David Platt wrote Radical and Follow Me. Kyle Idleman wrote Not a Fan: Becoming a Completely Committed Follower of Jesus. Francis Chan wrote Multiply. John Piper’s Don’t Waste Your Life came out in 2003, and Kevin DeYoung recently put out The Good News We Almost Forgot and The Hole In Our Holiness. Alex and Brett Harris (siblings of Josh, of dating courtship fame) wrote a book called Do Hard Things, a phrase I think nicely sums up this whole category of books.

These books (and their readers) seem to share several common assumptions:

  1. The Christian life is supposed to be hard. Freakishly hard.
  2. You’re not doing enough, and
  3. The ones I’ve read, skimmed, or seen trailers for are absolute bullshit written by people whose theological education is often worse than mine – and considering I only took a few Bible classes at a midwestern Christian college, that is saying something.

They also tend to tell readers to stop doing what they’re already doing and switch over to My One True Gospel That God Has Revealed To Me, which, ironically, always turns out to be exactly what we were doing before, only louder.

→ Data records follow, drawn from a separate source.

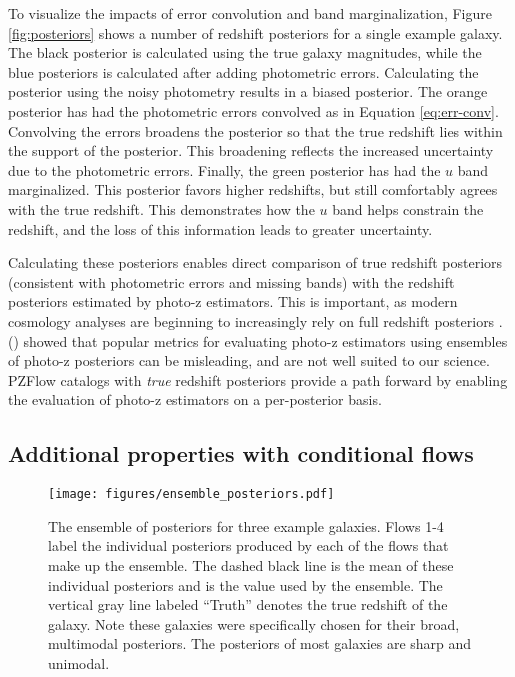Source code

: \documentclass[twocolumn,twocolappendix]{aastex631}
\newcommand{\citePZt}{\citetalias{schmidt2020} (\citeyear{schmidt2020})\xspace}
\begin{document}
To visualize the impacts of error convolution and band marginalization, Figure \ref{fig:posteriors} shows a number of redshift posteriors for a single example galaxy.
The black posterior is calculated using the true galaxy magnitudes, while the blue posteriors is calculated after adding photometric errors.
Calculating the posterior using the noisy photometry results in a biased posterior.
The orange posterior has had the photometric errors convolved as in Equation \ref{eq:err-conv}.
Convolving the errors broadens the posterior so that the true redshift lies within the support of the posterior.
This broadening reflects the increased uncertainty due to the photometric errors.
Finally, the green posterior has had the $u$ band marginalized.
This posterior favors higher redshifts, but still comfortably agrees with the true redshift.
This demonstrates how the $u$ band helps constrain the redshift, and the loss of this information leads to greater uncertainty.

Calculating these posteriors enables direct comparison of true redshift posteriors (consistent with photometric errors and missing bands) with the redshift posteriors estimated by photo-z estimators.
This is important, as modern cosmology analyses are beginning to increasingly rely on full redshift posteriors \citep{mandelbaum2008,newman2022}.
\citePZt showed that popular metrics for evaluating photo-z estimators using ensembles of photo-z posteriors can be misleading, and are not well suited to our science.
PZFlow catalogs with \emph{true} redshift posteriors provide a path forward by enabling the evaluation of photo-z estimators on a per-posterior basis.


\subsection{Additional properties with conditional flows}
\label{sec:fwd-model-conditional}

\begin{figure*}[t]
    \begin{centering}
        \texttt{[image: figures/ensemble\_posteriors.pdf]}
        \caption{
            The ensemble of posteriors for three example galaxies.
            Flows 1-4 label the individual posteriors produced by each of the flows that make up the ensemble.
            The dashed black line is the mean of these individual posteriors and is the value used by the ensemble.
            The vertical gray line labeled ``Truth'' denotes the true redshift of the galaxy.
            Note these galaxies were specifically chosen for their broad, multimodal posteriors.
            The posteriors of most galaxies are sharp and unimodal.
        }
        \label{fig:ensemble-posteriors}
    \end{centering}
\end{figure*}
\end{document}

UndilutedAnd then my friend Ben Corey wrote a book called Undiluted: Rediscovering the Radical Message of Jesus. If I were judging by the title alone and wasn’t familiar with Ben’s blog at Formerly Fundie, I would’ve  expected just another book filled with sanctimonious bullshit “Be Radical By Doing What I Say Which Is What You Were Doing Before But Louder!” book that would get all my evangelical friends up on a spiritual high and suddenly feel like they’re real Christians now and finally understand the truth of what that means even though it’s the exact same regurgitated sanctimonious bullshit.

Undiluted is not the same regurgitated sanctimonious bullshit.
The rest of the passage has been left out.